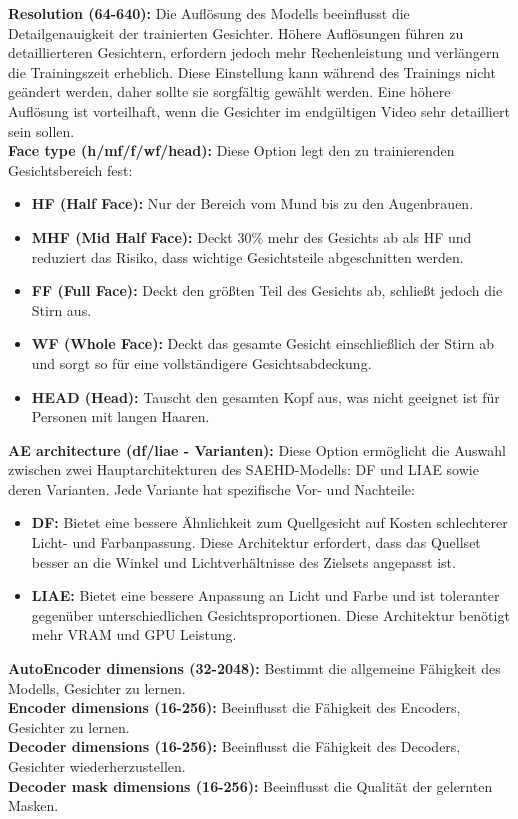 \textbf{Resolution (64-640):} Die Auflösung des Modells beeinflusst die Detailgenauigkeit der trainierten Gesichter.
Höhere Auflösungen führen zu detaillierteren Gesichtern, erfordern jedoch mehr Rechenleistung und verlängern die Trainingszeit erheblich.
Diese Einstellung kann während des Trainings nicht geändert werden, daher sollte sie sorgfältig gewählt werden.
Eine höhere Auflösung ist vorteilhaft, wenn die Gesichter im endgültigen Video sehr detailliert sein sollen.\\

\textbf{Face type (h/mf/f/wf/head):} Diese Option legt den zu trainierenden Gesichtsbereich fest:
\begin{itemize}
    \item \textbf{HF (Half Face):} Nur der Bereich vom Mund bis zu den Augenbrauen.
    \item \textbf{MHF (Mid Half Face):} Deckt 30\% mehr des Gesichts ab als HF und reduziert das Risiko, dass wichtige Gesichtsteile abgeschnitten werden.
    \item \textbf{FF (Full Face):} Deckt den größten Teil des Gesichts ab, schließt jedoch die Stirn aus.
    \item \textbf{WF (Whole Face):} Deckt das gesamte Gesicht einschließlich der Stirn ab und sorgt so für eine vollständigere Gesichtsabdeckung.
    \item \textbf{HEAD (Head):} Tauscht den gesamten Kopf aus, was nicht geeignet ist für Personen mit langen Haaren.
\end{itemize}

\textbf{AE architecture (df/liae - Varianten):} Diese Option ermöglicht die Auswahl zwischen zwei Hauptarchitekturen des SAEHD-Modells: DF und LIAE sowie deren Varianten.
Jede Variante hat spezifische Vor- und Nachteile:
\begin{itemize}
    \item \textbf{DF:} Bietet eine bessere Ähnlichkeit zum Quellgesicht auf Kosten schlechterer Licht- und Farbanpassung.
Diese Architektur erfordert, dass das Quellset besser an die Winkel und Lichtverhältnisse des Zielsets angepasst ist.
    \item \textbf{LIAE:} Bietet eine bessere Anpassung an Licht und Farbe und ist toleranter gegenüber unterschiedlichen Gesichtsproportionen.
Diese Architektur benötigt mehr VRAM und GPU Leistung.
\end{itemize}

\textbf{AutoEncoder dimensions (32-2048):} Bestimmt die allgemeine Fähigkeit des Modells, Gesichter zu lernen.\\
\textbf{Encoder dimensions (16-256):} Beeinflusst die Fähigkeit des Encoders, Gesichter zu lernen.\\
\textbf{Decoder dimensions (16-256):} Beeinflusst die Fähigkeit des Decoders, Gesichter wiederherzustellen.\\
\textbf{Decoder mask dimensions (16-256):} Beeinflusst die Qualität der gelernten Masken.\\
----
DIRECTIONS FOR THIS TASK> Pull every line with the string "Half" out of the material.

FINISHED EXERCISE>
    \item \textbf{HF (Half Face):} Nur der Bereich vom Mund bis zu den Augenbrauen.
    \item \textbf{MHF (Mid Half Face):} Deckt 30\% mehr des Gesichts ab als HF und reduziert das Risiko, dass wichtige Gesichtsteile abgeschnitten werden.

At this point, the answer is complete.